The answer should be a single number: how many lines of the entries below hold the word "string".

── The input ──

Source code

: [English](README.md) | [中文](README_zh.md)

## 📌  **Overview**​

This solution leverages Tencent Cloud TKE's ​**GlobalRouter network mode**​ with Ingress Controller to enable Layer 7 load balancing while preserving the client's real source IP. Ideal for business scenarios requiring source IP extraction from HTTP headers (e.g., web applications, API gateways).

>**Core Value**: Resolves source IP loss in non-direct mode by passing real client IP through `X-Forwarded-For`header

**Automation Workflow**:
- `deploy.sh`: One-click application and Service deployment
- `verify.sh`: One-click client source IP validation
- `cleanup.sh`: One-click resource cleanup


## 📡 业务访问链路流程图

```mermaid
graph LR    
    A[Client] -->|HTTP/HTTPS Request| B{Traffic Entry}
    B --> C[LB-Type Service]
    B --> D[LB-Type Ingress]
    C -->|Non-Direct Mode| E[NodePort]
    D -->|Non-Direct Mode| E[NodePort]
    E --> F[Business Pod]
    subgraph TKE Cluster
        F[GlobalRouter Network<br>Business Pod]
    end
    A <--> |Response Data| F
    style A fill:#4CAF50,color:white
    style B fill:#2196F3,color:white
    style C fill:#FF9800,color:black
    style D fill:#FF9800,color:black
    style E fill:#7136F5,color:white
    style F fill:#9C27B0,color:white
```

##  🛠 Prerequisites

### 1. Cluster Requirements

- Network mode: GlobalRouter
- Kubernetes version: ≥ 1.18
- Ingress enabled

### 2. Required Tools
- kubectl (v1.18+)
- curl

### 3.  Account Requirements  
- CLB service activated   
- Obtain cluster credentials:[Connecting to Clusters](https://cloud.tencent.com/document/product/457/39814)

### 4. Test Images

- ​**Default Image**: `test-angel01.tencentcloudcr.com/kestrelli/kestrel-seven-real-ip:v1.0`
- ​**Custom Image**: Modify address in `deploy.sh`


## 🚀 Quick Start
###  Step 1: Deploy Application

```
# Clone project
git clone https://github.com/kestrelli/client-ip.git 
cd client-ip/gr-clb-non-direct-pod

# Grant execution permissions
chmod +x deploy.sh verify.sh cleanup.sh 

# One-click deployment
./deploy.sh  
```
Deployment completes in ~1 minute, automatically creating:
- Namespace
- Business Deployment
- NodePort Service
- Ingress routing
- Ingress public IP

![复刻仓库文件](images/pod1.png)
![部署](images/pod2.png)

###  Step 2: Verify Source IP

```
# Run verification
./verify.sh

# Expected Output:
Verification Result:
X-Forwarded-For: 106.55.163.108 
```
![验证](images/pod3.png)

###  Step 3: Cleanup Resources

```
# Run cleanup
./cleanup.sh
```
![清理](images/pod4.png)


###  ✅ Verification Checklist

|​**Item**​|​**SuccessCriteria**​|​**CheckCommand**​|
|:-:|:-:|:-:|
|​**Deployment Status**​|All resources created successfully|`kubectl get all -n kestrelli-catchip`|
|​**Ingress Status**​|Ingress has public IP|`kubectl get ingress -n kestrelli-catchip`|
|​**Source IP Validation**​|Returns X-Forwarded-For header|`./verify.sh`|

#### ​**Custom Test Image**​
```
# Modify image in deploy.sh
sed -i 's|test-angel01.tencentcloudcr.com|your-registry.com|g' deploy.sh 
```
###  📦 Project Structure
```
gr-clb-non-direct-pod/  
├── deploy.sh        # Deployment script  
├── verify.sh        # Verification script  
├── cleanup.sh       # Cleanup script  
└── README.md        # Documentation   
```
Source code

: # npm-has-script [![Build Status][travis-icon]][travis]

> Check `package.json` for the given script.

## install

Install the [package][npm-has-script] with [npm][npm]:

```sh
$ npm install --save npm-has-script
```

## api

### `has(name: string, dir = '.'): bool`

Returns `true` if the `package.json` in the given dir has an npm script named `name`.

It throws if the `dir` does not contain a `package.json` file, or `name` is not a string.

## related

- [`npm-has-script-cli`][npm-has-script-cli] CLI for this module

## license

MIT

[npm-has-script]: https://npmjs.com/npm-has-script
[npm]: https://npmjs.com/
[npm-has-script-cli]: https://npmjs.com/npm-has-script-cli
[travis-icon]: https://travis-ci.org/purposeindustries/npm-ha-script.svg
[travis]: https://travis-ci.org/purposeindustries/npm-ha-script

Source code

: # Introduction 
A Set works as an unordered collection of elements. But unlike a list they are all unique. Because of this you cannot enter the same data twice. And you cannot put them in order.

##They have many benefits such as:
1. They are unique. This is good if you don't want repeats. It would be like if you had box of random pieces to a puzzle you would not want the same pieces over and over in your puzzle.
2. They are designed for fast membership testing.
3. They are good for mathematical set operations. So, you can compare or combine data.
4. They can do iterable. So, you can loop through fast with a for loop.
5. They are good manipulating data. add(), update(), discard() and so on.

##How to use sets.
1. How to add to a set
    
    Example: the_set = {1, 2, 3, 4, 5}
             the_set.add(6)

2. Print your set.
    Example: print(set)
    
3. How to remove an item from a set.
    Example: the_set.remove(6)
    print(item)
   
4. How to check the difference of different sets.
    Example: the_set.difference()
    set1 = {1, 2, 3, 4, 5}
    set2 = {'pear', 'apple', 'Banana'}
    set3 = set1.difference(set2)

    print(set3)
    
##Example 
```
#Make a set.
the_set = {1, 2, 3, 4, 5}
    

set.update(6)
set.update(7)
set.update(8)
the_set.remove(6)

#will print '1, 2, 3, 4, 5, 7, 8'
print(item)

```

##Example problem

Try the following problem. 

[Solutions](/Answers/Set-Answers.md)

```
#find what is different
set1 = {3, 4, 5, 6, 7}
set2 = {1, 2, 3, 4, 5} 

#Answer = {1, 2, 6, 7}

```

───

■ **Exercise output**:
2